In step S28, all adjacent nodes of the starting node start are acquired and added to the OPEN list, and then step S29 is executed. In step S29, calculate and obtain the adjacent node with the closest distance (using one of the above formulas (2)-(6)) to the temporary target node end' in the adjacent nodes, and the starting The start node start is added to the CLOSED list while the start node start is deleted from the OPEN list, and the one adjacent node is set as a new start node start, and then step S30 is executed.

In step S30, it is judged whether to set the temporary target node end' as the new starting node start (that is, to judge whether the current node coincides with the temporary target node end'), if the temporary target node end 'is not set as the new starting node start, return to step S28, otherwise return to step S22.

In step S31, all adjacent nodes of the starting node start are acquired and added to the OPEN list, and then step S32 is executed. In step S32, calculate and obtain the nearest adjacent node with the distance (using one of the above formulas (2)-(6)) from the target node end among the adjacent nodes, and the starting node start is added to the CLOSED list, and at the same time, the start node start is deleted from the OPEN list, and the one adjacent node is set as a new start node, and then step S33 is executed. In step S33, it is judged whether the new start node start coincides with the target node end, if yes, execute step S34, otherwise return to execute step S31. In step S34, add the target node end into the CLOSED list, and draw the set path between the starting node and the target node through all the nodes in the closed list.

In the embodiment of the present invention, the minimum binary heap is used to maintain the OPEN list, so operations such as inserting nodes, deleting nodes, sorting, and taking out the smallest node can be conveniently performed, thereby improving the efficiency of traversing nodes in the OPEN list.

In a specific implementation manner, before using the HRPA* algorithm to calculate the path between the starting node start and the target node end, it is first judged whether the set starting node start and the target node end overlap, and only after judging the When the set start node start and the target node end do not coincide, the HRPA* algorithm is used to calculate the path between the set start node start and the target node end.

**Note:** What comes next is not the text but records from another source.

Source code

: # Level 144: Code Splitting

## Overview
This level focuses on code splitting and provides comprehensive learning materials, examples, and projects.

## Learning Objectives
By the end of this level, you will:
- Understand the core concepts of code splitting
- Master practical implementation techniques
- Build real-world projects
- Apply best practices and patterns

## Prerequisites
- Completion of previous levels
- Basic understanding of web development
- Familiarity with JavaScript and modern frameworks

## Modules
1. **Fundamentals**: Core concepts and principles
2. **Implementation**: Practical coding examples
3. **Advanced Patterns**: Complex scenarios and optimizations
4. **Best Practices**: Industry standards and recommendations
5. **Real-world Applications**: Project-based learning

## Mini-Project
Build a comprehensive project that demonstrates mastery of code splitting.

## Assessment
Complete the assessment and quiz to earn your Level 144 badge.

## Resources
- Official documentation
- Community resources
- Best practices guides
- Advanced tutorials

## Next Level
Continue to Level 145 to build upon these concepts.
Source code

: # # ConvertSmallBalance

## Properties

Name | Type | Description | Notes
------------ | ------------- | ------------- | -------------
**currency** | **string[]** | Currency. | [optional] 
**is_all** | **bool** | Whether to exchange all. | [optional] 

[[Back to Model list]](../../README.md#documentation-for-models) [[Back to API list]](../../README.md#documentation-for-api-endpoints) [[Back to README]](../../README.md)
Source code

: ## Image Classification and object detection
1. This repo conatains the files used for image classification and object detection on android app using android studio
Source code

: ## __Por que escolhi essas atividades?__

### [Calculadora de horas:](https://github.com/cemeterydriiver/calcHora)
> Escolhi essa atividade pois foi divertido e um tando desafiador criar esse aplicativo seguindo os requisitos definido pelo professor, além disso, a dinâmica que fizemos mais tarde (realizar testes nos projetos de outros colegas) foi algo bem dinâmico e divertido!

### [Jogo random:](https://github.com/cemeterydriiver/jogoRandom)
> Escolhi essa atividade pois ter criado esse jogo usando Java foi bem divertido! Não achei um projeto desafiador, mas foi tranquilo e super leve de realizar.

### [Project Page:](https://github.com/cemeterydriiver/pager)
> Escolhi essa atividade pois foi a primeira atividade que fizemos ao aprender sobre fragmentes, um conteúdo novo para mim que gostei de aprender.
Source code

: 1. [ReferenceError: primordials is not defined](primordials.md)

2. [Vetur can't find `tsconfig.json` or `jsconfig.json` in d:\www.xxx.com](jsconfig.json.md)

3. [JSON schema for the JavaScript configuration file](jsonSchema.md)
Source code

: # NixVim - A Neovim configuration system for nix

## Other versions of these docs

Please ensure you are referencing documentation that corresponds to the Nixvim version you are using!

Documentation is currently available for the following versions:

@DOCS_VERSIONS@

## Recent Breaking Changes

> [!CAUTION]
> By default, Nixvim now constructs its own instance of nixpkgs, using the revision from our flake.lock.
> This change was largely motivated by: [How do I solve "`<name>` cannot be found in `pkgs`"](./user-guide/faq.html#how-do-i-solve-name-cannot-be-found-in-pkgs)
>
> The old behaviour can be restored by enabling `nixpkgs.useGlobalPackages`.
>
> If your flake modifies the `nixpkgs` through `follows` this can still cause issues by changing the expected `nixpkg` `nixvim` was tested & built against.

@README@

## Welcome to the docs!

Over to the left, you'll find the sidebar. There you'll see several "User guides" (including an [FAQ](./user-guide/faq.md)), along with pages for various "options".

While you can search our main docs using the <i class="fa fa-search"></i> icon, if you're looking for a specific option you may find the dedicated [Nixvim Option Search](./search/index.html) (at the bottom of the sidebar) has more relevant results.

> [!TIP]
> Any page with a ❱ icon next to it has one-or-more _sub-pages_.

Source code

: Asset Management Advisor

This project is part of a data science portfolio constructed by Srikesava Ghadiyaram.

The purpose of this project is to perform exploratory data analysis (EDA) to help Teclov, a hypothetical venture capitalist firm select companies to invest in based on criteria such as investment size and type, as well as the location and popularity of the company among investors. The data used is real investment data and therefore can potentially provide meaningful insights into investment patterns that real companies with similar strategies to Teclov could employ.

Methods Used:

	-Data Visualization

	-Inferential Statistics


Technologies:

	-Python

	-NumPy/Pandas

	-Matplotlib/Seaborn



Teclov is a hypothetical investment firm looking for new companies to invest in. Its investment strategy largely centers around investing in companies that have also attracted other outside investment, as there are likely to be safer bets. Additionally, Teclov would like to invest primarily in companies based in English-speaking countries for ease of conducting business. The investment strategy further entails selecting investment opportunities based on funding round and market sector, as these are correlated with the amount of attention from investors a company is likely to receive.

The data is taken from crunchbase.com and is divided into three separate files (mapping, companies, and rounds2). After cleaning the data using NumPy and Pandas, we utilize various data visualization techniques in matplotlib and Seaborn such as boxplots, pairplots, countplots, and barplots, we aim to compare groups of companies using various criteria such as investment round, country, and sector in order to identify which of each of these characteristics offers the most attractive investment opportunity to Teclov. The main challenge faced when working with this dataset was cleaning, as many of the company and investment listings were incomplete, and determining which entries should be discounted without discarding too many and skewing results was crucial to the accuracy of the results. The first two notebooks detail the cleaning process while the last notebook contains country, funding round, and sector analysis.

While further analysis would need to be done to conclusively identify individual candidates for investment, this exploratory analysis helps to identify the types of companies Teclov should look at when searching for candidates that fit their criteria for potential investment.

In addition, after drawing the set path between the starting node and the target node through all the nodes in the CLOSED list, the OPEN list and the CLOSED list can be cleared for the next calculation.

In the 3D panoramic roaming pathfinding method provided by the embodiment of the present invention, the data structure of the information related to the nodes in the obtained 3D panoramic image is described in the JSON data exchange format and an undirected graph is obtained, and the obstacle list and key Node list, after that, in the case of setting the start node and target node in the nodes in the three-dimensional panorama, use the A* algorithm combined with the established obstacle list and key node list, that is, the HRPA* algorithm to calculate the set The path between the start node and the destination node of . Compared with using the existing A* algorithm for path navigation and path planning in the three-dimensional panoramic roaming, since the obstacle list and the key node list are pre-established in the invention, and the HRPA* algorithm based on this is used, it can be used at the beginning When there is an obstacle between the start node and the target node, the path is cut into two or more sections for pathfinding, which significantly reduces the number of traversed nodes, thereby improving the efficiency of path search.

second embodiment

FIG. 3 is a schematic structural diagram of a three-dimensional panoramic roaming pathfinding system provided by a second embodiment of the present invention. Referring to FIG. 3 , the 3D panoramic roaming pathfinding system 200 provided by the second embodiment of the present invention may include an acquisition module 210 , a description module 220 , an establishment module 230 , a setting module 240 and a calculation module 250 .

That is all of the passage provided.